- Salat Tarawih adalah ibadah sunah yang dinantikan selama Ramadan.
- Pekerja shift malam sering tidak bisa Tarawih rutin sehingga muncul pertanyaan soal dosa.
- Artikel ini membahas hukum tidak salat Tarawih karena kerja shift malam menurut pandangan ulama.
Suara.com - Salat Tarawih menjadi salah satu ibadah sunah yang paling dinantikan umat Muslim selama bulan Ramadan.
Namun tidak semua orang bisa menjalankannya secara rutin karena berbagai kesibukan, termasuk mereka yang bekerja dengan sistem shift malam.
Kondisi ini kerap menimbulkan pertanyaan, apakah tidak salat Tarawih karena kerja shift malam termasuk berdosa?
Apalagi, Tarawih identik dengan suasana Ramadan yang penuh pahala dan kebersamaan di masjid.
Lantas, apakah tidak salat Tarawih karena kerja shift malam membuat seseorang berdosa? Berikut penjelasan lengkapnya menurut pandangan ulama.
Hukum Tidak Salat Tarawih karena Kerja Shift Malam
![Umat Islam melaksanakan ibadah Salat Tarawih di Masjid Istiqlal, Jakarta, Rabu (18/2/2026). [Suara.com/Alfian Winanto]](https://media.suara.com/pictures/653x366/2026/02/18/62969-salat-tarawih-shalat-tarawih-masjid-istiqlal.jpg)
Penjelasan tentang hukum tidak menunaikan salat Tarawih karena bekerja shift malam pernah disampaikan oleh Ustaz Putra Pradipta, S.Pd.I, M.Ag melalui akun TikTok pribadinya.
Penjelasan ini diberikan karena ada netizen yang bertanya. Menanggapi si netizen, Ustaz Putra Pradipta mangatakan bahwa tidak berdosa orang yang tidak salat Tarawih karena bekerja shift malam.
"Teman-teman perlu diluruskan bahwa salat Tarawih itu hukumnya sunah, bekerja itu hukumnya wajib dan juga ibadah. Sehingga kita tidak berdosa ketika meninggalkannya (salat Tarawih)," jelas sang ustaz.
Sebagai gantinya, salat Tarawih bisa dikerjakan sendiri di rumah sepulang dari bekerja. Waktunya pun cukup panjang, yakni setelah salat Isya hingga menjelang Subuh.

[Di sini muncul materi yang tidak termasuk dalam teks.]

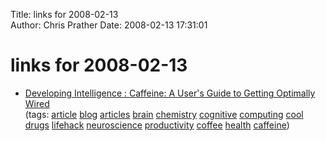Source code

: Title: links for 2008-02-13  
Author: Chris Prather
Date: 2008-02-13 17:31:01

# links for 2008-02-13
<ul class="delicious">
	<li>
		<div class="delicious-link"><a href="http://scienceblogs.com/developingintelligence/2008/02/optimally_wired_a_caffeine_use.php">Developing Intelligence : Caffeine: A User's Guide to Getting Optimally Wired</a></div>
		<div class="delicious-tags">(tags: <a href="http://del.icio.us/perigrin/article">article</a> <a href="http://del.icio.us/perigrin/blog">blog</a> <a href="http://del.icio.us/perigrin/articles">articles</a> <a href="http://del.icio.us/perigrin/brain">brain</a> <a href="http://del.icio.us/perigrin/chemistry">chemistry</a> <a href="http://del.icio.us/perigrin/cognitive">cognitive</a> <a href="http://del.icio.us/perigrin/computing">computing</a> <a href="http://del.icio.us/perigrin/cool">cool</a> <a href="http://del.icio.us/perigrin/drugs">drugs</a> <a href="http://del.icio.us/perigrin/lifehack">lifehack</a> <a href="http://del.icio.us/perigrin/neuroscience">neuroscience</a> <a href="http://del.icio.us/perigrin/productivity">productivity</a> <a href="http://del.icio.us/perigrin/coffee">coffee</a> <a href="http://del.icio.us/perigrin/health">health</a> <a href="http://del.icio.us/perigrin/caffeine">caffeine</a>)</div>
	</li>
</ul>

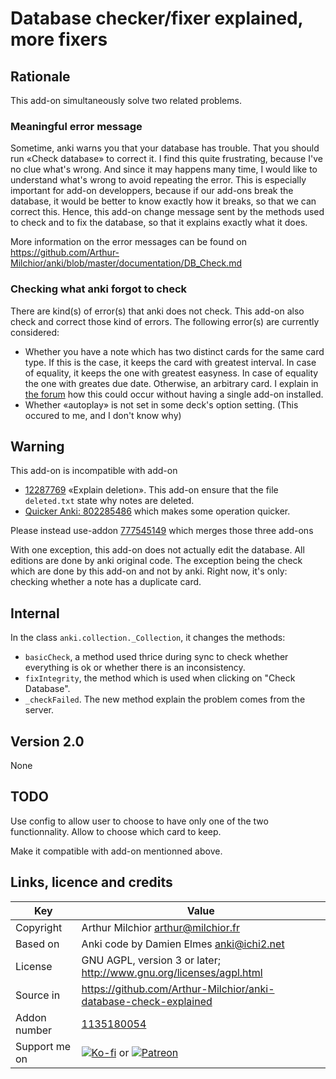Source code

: # Database checker/fixer explained, more fixers
## Rationale
This add-on simultaneously solve two related problems.

### Meaningful error message
Sometime, anki warns you that your database has trouble. That you
should run «Check database» to correct it. I find this quite
frustrating, because I've no clue what's wrong. And since it may
happens many time, I would like to understand what's wrong to avoid
repeating the error. This is especially important for add-on
developpers, because if our add-ons break the database, it would be
better to know exactly how it breaks, so that we can correct
this. Hence, this add-on change message sent by the methods used to
check and to fix the database, so that it explains exactly what it
does.

More information on the error messages can be found on
https://github.com/Arthur-Milchior/anki/blob/master/documentation/DB_Check.md

### Checking what anki forgot to check
There are kind(s) of error(s) that anki does not check. This add-on
also check and correct those kind of errors. The following error(s)
are currently considered:

* Whether you have a note which has two distinct cards for the same
card type. If this is the case, it keeps the card with greatest
interval. In case of equality, it keeps the one with greatest
easyness. In case of equality the one with greates due
date. Otherwise, an arbitrary card. I explain in [the
forum](https://anki.tenderapp.com/discussions/ankidesktop/32854-two-cards-of-the-same-note-with-same-nid#comment_47016398)
how this could occur without having a single add-on installed.
* Whether «autoplay» is not set in some deck's option setting. (This
  occured to me, and I don't know why)



## Warning
This add-on is incompatible with add-on
* [12287769](https://ankiweb.net/shared/info/12287769) «Explain
deletion». This add-on ensure that the file `deleted.txt` state
why notes are deleted.
* [Quicker Anki: 802285486](https://ankiweb.net/shared/info/802285486)
  which makes some operation quicker.


Please instead use-addon
[777545149](https://ankiweb.net/shared/info/777545149) which merges
those three add-ons


With one exception, this add-on does not actually edit the
database. All editions are done by anki original code. The exception
being the check which are done by this add-on and not by anki. Right
now, it's only: checking whether a note has a duplicate card.

## Internal
In the class `anki.collection._Collection`, it changes the
methods:
* `basicCheck`, a method used thrice during sync to check whether
everything is ok or whether there is an inconsistency.
* `fixIntegrity`, the method which is used when clicking on "Check
Database".
* `_checkFailed`. The new method explain the problem comes from
  the server.

## Version 2.0
None

## TODO
Use config to allow user to choose to have only one of the two
functionnality. Allow to choose which card to keep.

Make it compatible with add-on mentionned above.

## Links, licence and credits

Key         |Value
------------|-------------------------------------------------------------------
Copyright   | Arthur Milchior <arthur@milchior.fr>
Based on    | Anki code by Damien Elmes <anki@ichi2.net>
License     | GNU AGPL, version 3 or later; http://www.gnu.org/licenses/agpl.html
Source in   | https://github.com/Arthur-Milchior/anki-database-check-explained
Addon number| [1135180054](https://ankiweb.net/shared/info/1135180054)
Support me on| [![Ko-fi](https://ko-fi.com/img/Kofi_Logo_Blue.svg)](Ko-fi.com/arthurmilchior) or [![Patreon](http://www.milchior.fr/patreon.png)](https://www.patreon.com/bePatron?u=146206)
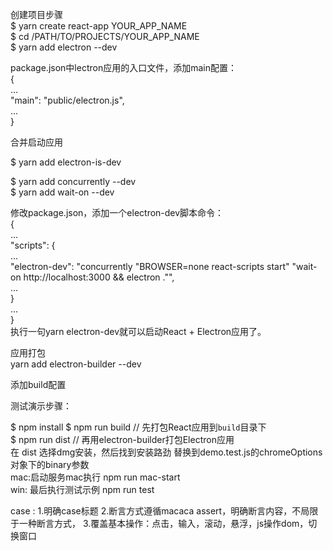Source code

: 创建项目步骤  
$ yarn create react-app YOUR_APP_NAME  
$ cd /PATH/TO/PROJECTS/YOUR_APP_NAME  
$ yarn add electron --dev  

package.json中lectron应用的入口文件，添加main配置：  
{  
  ...  
  "main": "public/electron.js",  
  ...  
}  

合并启动应用  

$ yarn add electron-is-dev  

$ yarn add concurrently --dev  
$ yarn add wait-on --dev  

修改package.json，添加一个electron-dev脚本命令：  
{  
  ...  
  "scripts": {  
    ...  
    "electron-dev": "concurrently \"BROWSER=none react-scripts start\" \"wait-on http://localhost:3000 && electron .\"",  
    ...  
  }  
  ...  
}  
执行一句yarn electron-dev就可以启动React + Electron应用了。  

应用打包  
yarn  add electron-builder --dev  

添加build配置  
  




测试演示步骤：

$ npm install 
$ npm run build // 先打包React应用到`build`目录下    
$ npm run dist // 再用electron-builder打包Electron应用  
在 dist 选择dmg安装，然后找到安装路劲 替换到demo.test.js的chromeOptions对象下的binary参数  
mac:启动服务mac执行  npm run mac-start  
win:
最后执行测试示例  npm run test  


case :
1.明确case标题
2.断言方式遵循macaca assert，明确断言内容，不局限于一种断言方式，
3.覆盖基本操作：点击，输入，滚动，悬浮，js操作dom，切换窗口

Baca Juga: Nonton Video Mukbang saat Puasa, Bisa Mengurangi Pahala? Ini Kata Ustaz
"Adapun mengerjakan salat Tarawih boleh dilakukan di mana saja. Dan waktu mengerjakannya, sebagaimana dijelaskan dalam kitab Asna al-Mathalib yang bunyinya, 'Allah menjadikannya untuk kalian dari waktu Isya hingga terbitnya fajar atau waktu Subuh'," lanjutnya.
Penjelasan hampir sama disampaikan oleh Ustaz Rifky Ja'far Thalib dalam video TikTok yang diuggah pada Ramadan 2025 lalu.
"Nomor satu, pekerjaan itu apabila diniatkan dengan baik, maka itu ibadah. Sehingga Anda bekerja niatkan dalam rangka beribadah kepada Allah," tutur Rifky Ja'far Thalib menjelaskan.
"Salat Tarawih itu hukumnya sunah. Akan tetapi Anda jangan sampai kehilangan ibadah yang lain, dzikir, baca Alquran, beristighfar, berdoa," imbuhnya.
Jadi, itu penjelasan tentang hukum tidak menunaikan ibadah salat Tarawih karena bekerja shift malam menurut ustaz. Wallahu A'lam.